I don;t think any DC builds this into their fees like an airline overbooks assuming 10% will be a no-show. I just think that the "unused days" are left unused or some other member grabs it during the flex period. I am sure many ski properties go unused during the mud season.

DC members that join at a 30-45 night plan regularly do NOT use all their nights. However HCC has a 1 week plan, 15 night plan and even a 25 night plan. I would assume that there will be 90-100 usage of the shorter member plans.

That is why I am NOT in favor of the 1-2 week membership plans as it only benefits the DC and not the members with 3-6 week plans.

Clubs like Lusso have lots of availability and timeshares like Hawaii have very low availability....it is all about the competition.


----------



## vineyarder (Feb 15, 2008)

pwrshift said:


> I agree with your thoughts, Neil and vineyarder, but don't think it's directly related.


 
It seems exactly related; examples of many industries that 'double charge'...



> However, I don't pay a $400,000 membership fee and $40,000 in annual dues to become my dentist's customer and use his services ... or to be able to book a hotel room or eat their toast. If I did, I would expect a greater flexibiity about any extra charges.



No, but as a percent of what you do pay, the numbers are essentially the same...

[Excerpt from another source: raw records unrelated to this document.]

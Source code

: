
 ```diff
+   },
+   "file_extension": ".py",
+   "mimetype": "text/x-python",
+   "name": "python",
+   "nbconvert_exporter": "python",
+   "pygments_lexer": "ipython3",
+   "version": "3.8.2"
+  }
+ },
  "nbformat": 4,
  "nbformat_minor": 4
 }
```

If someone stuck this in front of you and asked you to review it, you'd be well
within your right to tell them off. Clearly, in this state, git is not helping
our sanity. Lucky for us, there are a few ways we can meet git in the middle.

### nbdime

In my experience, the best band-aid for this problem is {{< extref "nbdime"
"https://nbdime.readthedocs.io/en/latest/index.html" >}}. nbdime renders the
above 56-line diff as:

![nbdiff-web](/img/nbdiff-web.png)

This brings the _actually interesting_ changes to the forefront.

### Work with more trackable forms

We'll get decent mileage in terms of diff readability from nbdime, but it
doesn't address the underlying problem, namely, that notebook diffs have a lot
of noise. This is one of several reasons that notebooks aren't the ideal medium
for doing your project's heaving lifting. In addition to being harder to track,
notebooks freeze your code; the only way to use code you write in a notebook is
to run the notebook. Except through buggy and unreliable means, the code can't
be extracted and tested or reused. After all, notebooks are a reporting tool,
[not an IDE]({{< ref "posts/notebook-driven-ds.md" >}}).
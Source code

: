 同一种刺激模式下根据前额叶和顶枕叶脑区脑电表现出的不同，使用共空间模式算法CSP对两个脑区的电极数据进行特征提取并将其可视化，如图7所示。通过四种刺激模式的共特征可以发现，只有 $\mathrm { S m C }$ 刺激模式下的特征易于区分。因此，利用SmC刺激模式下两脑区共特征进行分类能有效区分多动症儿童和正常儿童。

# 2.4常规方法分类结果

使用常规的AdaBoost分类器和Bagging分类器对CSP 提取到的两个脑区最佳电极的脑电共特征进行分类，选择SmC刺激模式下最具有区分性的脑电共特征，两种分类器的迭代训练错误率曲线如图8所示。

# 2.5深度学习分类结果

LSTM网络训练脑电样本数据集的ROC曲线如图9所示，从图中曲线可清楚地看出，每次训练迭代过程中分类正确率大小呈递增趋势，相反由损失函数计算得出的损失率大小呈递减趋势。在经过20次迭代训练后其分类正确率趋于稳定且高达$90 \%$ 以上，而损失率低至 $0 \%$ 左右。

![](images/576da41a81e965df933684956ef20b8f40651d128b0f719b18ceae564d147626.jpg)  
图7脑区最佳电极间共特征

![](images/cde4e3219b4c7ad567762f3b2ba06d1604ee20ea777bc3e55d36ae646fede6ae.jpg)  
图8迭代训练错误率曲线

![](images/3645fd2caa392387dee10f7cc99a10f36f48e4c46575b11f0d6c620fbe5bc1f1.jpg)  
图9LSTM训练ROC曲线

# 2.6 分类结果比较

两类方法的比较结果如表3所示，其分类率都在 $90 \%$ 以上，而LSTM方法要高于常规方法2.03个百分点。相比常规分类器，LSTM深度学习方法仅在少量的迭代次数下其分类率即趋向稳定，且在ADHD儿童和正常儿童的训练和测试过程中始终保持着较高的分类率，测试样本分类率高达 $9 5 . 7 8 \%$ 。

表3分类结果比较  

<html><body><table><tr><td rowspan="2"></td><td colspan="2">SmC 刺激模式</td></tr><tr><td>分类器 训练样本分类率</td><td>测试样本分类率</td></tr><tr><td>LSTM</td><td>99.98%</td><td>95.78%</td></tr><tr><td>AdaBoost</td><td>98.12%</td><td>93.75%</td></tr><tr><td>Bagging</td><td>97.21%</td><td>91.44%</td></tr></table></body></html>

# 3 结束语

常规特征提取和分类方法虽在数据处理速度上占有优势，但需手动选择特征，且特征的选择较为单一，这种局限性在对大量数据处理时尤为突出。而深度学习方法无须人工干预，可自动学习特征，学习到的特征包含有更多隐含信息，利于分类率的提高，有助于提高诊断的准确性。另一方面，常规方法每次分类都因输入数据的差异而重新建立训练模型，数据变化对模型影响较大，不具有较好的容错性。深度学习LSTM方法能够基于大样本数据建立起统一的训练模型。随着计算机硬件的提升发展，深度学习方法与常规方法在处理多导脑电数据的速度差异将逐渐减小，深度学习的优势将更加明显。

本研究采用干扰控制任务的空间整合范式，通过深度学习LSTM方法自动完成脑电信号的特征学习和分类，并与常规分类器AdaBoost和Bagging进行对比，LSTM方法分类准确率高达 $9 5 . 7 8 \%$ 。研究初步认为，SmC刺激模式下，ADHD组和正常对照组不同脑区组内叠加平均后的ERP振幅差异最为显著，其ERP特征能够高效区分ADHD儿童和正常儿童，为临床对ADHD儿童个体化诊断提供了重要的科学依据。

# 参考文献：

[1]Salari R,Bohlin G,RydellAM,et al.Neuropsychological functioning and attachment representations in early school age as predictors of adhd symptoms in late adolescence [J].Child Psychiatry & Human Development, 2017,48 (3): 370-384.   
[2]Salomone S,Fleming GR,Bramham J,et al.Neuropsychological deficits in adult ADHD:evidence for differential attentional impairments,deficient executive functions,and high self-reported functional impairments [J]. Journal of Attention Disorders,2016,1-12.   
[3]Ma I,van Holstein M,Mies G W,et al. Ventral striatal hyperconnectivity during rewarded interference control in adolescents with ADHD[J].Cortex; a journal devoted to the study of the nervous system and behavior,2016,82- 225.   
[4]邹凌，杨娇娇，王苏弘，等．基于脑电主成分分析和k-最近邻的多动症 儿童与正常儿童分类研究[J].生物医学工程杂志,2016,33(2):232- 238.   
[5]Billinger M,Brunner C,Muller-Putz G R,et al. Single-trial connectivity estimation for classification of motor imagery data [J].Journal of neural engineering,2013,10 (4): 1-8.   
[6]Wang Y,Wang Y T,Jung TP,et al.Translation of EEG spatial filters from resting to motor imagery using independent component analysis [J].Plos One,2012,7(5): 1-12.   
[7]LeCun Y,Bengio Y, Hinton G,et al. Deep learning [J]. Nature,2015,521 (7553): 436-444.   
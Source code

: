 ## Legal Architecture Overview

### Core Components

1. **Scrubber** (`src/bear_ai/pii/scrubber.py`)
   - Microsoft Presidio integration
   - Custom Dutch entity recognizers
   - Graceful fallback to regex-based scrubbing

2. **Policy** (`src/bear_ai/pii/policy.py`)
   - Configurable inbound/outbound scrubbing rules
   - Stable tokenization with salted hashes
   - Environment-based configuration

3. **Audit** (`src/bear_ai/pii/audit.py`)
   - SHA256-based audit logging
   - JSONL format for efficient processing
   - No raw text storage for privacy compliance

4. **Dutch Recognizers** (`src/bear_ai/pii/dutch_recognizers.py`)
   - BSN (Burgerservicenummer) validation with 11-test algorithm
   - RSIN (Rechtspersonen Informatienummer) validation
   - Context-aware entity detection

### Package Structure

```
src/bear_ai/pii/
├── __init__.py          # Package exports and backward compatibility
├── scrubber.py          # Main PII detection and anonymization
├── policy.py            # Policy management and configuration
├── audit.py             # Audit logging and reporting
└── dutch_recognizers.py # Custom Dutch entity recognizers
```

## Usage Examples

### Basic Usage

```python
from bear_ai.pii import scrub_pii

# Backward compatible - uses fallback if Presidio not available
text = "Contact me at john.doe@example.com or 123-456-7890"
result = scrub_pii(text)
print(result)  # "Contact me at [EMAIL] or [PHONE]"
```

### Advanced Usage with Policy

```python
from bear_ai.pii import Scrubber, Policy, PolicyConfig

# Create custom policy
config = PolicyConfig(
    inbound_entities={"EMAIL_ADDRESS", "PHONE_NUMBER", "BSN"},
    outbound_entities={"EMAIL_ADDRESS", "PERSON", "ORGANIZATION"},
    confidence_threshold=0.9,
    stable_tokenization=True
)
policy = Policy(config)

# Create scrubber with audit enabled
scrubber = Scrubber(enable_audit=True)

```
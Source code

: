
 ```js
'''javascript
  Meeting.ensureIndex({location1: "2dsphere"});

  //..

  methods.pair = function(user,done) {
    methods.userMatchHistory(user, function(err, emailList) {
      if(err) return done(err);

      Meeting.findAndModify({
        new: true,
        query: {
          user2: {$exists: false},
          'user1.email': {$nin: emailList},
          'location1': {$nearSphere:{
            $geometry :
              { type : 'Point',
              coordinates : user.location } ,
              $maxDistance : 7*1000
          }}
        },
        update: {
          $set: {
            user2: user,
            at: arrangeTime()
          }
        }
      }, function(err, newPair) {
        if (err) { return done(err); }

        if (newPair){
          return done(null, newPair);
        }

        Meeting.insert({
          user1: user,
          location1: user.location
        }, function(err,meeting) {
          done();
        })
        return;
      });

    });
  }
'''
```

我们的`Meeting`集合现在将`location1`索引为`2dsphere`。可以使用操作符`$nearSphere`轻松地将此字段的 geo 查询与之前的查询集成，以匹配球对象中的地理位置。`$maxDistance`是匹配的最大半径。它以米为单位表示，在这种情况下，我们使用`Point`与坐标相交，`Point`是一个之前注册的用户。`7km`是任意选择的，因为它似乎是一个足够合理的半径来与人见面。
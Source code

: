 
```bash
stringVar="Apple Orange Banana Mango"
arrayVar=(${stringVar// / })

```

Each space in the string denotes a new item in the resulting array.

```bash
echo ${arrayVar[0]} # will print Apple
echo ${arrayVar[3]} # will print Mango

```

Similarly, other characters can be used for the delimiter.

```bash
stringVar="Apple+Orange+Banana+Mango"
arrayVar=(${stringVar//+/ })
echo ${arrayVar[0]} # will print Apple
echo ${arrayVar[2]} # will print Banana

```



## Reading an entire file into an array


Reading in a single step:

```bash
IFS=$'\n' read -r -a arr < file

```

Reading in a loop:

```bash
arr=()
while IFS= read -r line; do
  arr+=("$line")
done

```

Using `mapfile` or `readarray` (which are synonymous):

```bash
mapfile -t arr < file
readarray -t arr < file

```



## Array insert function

> IMO, if a DC builds in an assumed 'no show' factor into their fees and dues, it is a recipe for disaster at some point. Shame on them for not doing everything they can to encourage their members to get the full benefit of their membership and dues, even if it means 'gifting' a stay to a good friend that might want to join the DC as well.



Let's say that 60% of people use 75% of their allocation, and 40% of people use 100%.  *If the 75% usage load is built into the pricing*, then 60% are 'getting exactly what they paid for' and 40% are getting *more* than they paid for; no one is getting less than they paid for.  Let's say the DC based their pricing on 100% usage instead of 75%; every member would pay higher dues, yet would still use the same number of nights... so every member loses, and the DC gains.  As a DC member, I would greater prefer the DC use a reasonable forfieture estimate (so long as they build that into their pricing).  As long as they build that into the pricing, it is to the members advantage to operate this way!  If, at some point, usage per member increases, then they will need to build that into the dues structure at that time. 

Brian


----------



## pwrshift (Feb 15, 2008)

When I want to check Bill Marriott's income, or any of his key execs, I just have to refer to Marriott's annual statement as a shareholder.  It is all very transparent how they are doing their business.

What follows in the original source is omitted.